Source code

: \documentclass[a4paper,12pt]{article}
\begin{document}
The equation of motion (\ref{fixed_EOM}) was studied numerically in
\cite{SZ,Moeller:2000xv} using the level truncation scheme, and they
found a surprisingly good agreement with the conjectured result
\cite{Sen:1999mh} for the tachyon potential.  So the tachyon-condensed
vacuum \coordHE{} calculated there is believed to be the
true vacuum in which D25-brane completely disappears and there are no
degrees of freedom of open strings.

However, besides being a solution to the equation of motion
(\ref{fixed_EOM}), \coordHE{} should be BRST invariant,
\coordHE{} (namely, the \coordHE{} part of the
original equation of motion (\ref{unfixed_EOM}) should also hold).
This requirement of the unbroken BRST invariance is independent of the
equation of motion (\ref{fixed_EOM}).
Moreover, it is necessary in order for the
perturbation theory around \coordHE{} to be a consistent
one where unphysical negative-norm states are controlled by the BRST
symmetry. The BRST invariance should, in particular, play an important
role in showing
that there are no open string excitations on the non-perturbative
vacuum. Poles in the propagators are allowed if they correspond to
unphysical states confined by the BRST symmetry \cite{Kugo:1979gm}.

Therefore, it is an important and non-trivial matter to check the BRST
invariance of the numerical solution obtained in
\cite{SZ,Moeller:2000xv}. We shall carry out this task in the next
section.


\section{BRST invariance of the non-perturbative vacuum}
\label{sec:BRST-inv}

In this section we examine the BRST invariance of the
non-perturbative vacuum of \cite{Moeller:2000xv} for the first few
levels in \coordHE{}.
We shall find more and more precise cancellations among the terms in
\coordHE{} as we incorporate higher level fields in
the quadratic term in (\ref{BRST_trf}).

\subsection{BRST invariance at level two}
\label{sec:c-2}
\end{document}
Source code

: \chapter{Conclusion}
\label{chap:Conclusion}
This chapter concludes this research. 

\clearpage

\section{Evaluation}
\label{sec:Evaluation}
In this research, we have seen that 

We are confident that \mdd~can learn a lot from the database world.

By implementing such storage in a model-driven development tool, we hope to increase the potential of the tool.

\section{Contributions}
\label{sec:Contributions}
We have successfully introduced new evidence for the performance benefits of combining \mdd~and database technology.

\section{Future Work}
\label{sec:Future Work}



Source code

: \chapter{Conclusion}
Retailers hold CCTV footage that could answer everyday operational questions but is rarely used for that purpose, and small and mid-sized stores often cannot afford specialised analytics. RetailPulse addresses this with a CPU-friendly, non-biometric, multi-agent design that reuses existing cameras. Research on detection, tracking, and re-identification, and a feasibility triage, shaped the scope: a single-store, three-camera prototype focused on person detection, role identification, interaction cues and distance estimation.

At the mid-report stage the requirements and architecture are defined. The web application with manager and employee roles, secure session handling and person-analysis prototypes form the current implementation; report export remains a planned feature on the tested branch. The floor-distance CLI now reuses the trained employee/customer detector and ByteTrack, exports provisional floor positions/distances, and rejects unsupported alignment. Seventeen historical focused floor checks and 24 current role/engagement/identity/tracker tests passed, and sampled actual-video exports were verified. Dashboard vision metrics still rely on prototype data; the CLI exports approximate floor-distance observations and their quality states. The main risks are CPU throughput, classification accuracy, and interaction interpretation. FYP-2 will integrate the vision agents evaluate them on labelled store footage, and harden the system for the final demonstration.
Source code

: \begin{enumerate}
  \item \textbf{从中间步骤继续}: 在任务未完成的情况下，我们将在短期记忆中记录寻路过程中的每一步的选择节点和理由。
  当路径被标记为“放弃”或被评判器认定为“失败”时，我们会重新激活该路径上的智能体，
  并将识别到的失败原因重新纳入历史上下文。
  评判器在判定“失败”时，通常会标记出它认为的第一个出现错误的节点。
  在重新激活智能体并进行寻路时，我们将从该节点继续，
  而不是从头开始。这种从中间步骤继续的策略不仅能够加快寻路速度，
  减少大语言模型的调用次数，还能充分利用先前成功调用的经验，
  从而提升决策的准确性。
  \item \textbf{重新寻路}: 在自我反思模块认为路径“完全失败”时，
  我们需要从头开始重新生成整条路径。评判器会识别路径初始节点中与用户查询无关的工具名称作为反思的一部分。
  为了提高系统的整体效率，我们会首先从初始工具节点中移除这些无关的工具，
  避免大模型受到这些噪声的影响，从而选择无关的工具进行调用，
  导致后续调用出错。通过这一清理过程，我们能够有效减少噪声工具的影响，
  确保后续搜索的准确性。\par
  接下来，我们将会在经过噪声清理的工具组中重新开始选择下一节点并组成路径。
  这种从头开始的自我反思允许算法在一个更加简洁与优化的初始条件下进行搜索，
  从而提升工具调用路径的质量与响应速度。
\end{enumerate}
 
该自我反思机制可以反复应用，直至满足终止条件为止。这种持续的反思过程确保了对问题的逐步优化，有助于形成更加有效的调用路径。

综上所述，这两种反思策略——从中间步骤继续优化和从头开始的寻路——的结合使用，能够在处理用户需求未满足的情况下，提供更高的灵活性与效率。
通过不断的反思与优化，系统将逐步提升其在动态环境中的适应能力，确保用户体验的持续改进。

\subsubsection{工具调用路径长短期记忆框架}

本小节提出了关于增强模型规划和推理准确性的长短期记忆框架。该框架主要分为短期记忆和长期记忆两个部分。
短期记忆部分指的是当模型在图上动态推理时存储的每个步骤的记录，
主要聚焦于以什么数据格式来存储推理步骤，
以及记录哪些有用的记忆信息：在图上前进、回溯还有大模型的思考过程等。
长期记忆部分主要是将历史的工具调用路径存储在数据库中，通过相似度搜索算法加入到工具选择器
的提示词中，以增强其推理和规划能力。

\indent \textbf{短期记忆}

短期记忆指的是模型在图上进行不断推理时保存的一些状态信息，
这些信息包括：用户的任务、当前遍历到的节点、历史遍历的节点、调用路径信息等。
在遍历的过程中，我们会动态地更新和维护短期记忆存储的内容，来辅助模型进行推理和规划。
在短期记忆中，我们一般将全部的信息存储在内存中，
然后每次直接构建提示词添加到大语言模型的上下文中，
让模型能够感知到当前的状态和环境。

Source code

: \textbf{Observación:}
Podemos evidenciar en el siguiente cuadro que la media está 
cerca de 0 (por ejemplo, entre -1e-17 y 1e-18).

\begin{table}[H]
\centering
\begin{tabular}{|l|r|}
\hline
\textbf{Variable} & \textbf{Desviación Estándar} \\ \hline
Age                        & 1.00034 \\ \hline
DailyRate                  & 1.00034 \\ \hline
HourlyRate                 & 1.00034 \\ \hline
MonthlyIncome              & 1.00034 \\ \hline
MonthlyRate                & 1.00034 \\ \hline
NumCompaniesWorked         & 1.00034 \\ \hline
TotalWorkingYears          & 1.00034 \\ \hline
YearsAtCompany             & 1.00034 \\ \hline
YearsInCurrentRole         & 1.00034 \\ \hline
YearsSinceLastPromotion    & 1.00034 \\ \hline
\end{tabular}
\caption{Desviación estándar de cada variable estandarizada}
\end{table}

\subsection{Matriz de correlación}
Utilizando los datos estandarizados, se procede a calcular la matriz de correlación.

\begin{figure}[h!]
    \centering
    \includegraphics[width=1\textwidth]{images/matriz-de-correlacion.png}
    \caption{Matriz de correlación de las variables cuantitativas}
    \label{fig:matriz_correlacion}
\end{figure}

— To do —
What lines of the material contain "item"? Show them.

— The completed task —
  \item \textbf{从中间步骤继续}: 在任务未完成的情况下，我们将在短期记忆中记录寻路过程中的每一步的选择节点和理由。
  \item \textbf{重新寻路}: 在自我反思模块认为路径“完全失败”时，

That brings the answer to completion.